Quelques instants plus tard, ils franchissaient une nouvelle porte. La première chose qui impressionna fortement Christian fut l’immensité de la salle, puis l’odeur caractéristique de vêtements neufs, et enfin la quantité de rayonnages qui garnissait les murs, tous occupés. Mais presque immédiatement, une évidence s’imposa : tout cela manquait de gaîté, les couleurs dominantes des vêtements étaient plutôt ternes, des gris, des marrons, des bleu marine, déclinés dans tous les dégradés possibles, quelques blancs, roses ou bleu ciel, rares.
Derrière un comptoir, une dame à l’air bienveillant les regardait s’approcher Elle sourit à l’enfant qui sentit son appréhension se dissiper comme par magie. Elle prit une valise derrière le comptoir, puis elle en fit le tour et vint prendre les mesures de Christian. Et pendant l’heure qui suivit, la valise s’emplit petit à petit de vêtements. Christian savait qu’ils étaient pour lui, et il en avait conclu que son avenir immédiat n’était pas forcément mauvais. Il attendit donc patiemment que son habillage se termine. Il s’acheva, en effet, par l’adjonction des paires de chaussures, au nombre de trois : des charentaises, à l’air très confortable, des souliers de ville, noirs et brillants, et des chaussures que Christian n’avait encore jamais vu : des galoches au cuir montant, sur des semelles de bois très épaisses…
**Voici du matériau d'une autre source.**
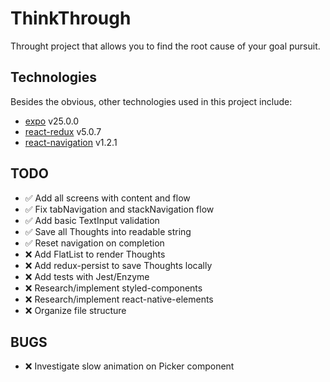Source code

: # ThinkThrough

Throught project that allows you to find the root cause of your goal pursuit.

## Technologies

Besides the obvious, other technologies used in this project include:

* [expo](https://github.com/expo/expo) v25.0.0
* [react-redux](https://github.com/reactjs/react-redux) v5.0.7
* [react-navigation](https://github.com/react-navigation/react-navigation) v1.2.1

## TODO

* :white_check_mark: Add all screens with content and flow
* :white_check_mark: Fix tabNavigation and stackNavigation flow
* :white_check_mark: Add basic TextInput validation
* :white_check_mark: Save all Thoughts into readable string
* :white_check_mark: Reset navigation on completion
* :x: Add FlatList to render Thoughts
* :x: Add redux-persist to save Thoughts locally
* :x: Add tests with Jest/Enzyme
* :x: Research/implement styled-components
* :x: Research/implement react-native-elements
* :x: Organize file structure

## BUGS

* :x: Investigate slow animation on Picker component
Bientôt, une deuxième valise, plus petite, reçut le trousseau annuel destiné à sa sœur. Puis ils quittèrent la salle. Ne voyant pas les bagages les accompagner, Christian imagina qu’il les reverrait sans doute bientôt.
Ils remontèrent dans la voiture, et environ dix minutes plus tard ils se présentèrent sous le porche d’une enceinte de hauts murs. L’entrée était fermée par une barrière basculante, et après un conciliabule extérieur, la voiture s’engagea dans un dédale d’allées entre de grands bâtiments. Christian comprit très vite qu’il était de nouveau à l’intérieur d’un hôpital, et une angoisse soudaine le saisit. La voiture s’arrêta devant un pavillon relativement modeste, et la dame en gris accompagna les enfants à l’intérieur. Voyant l’inquiétude sur le visage de l’enfant, elle lui dit qu’il allait passer la nuit là, mais qu’elle reviendrait les chercher, lui et sa sœur, le lendemain. Puis elle les laissa avec la fille de salle responsable du service.
Christian fut accompagné jusqu’à un petit dortoir de quelques lits, visiblement inoccupés, et la fille de salle lui dit qu’il pouvait choisir son lit pour la nuit. Elle lui indiqua aussi qu’elle reviendrait dans quelques instants pour l’emmener à la salle à manger du bâtiment.
Après le repas, Christian regagna le dortoir. Comme il n’avait pas d’occupation, et alors qu’il commençait à s’ennuyer, il préféra se coucher tout de suite. Le soir tombait lentement, trop lentement à son goût, et les ombres engloutissaient peu à peu les feuilles des arbres qu’il apercevait à travers les fenêtres. Il sentait son cœur battre pesamment dans sa poitrine, et ses oreilles bourdonner furieusement de l’entrelacement inextricable des pensées qui l’assaillaient, et de l’inquiétude qui le tenaillait. Mais bientôt, sa fatigue eut raison de lui, et il s’enfonça dans un lourd sommeil.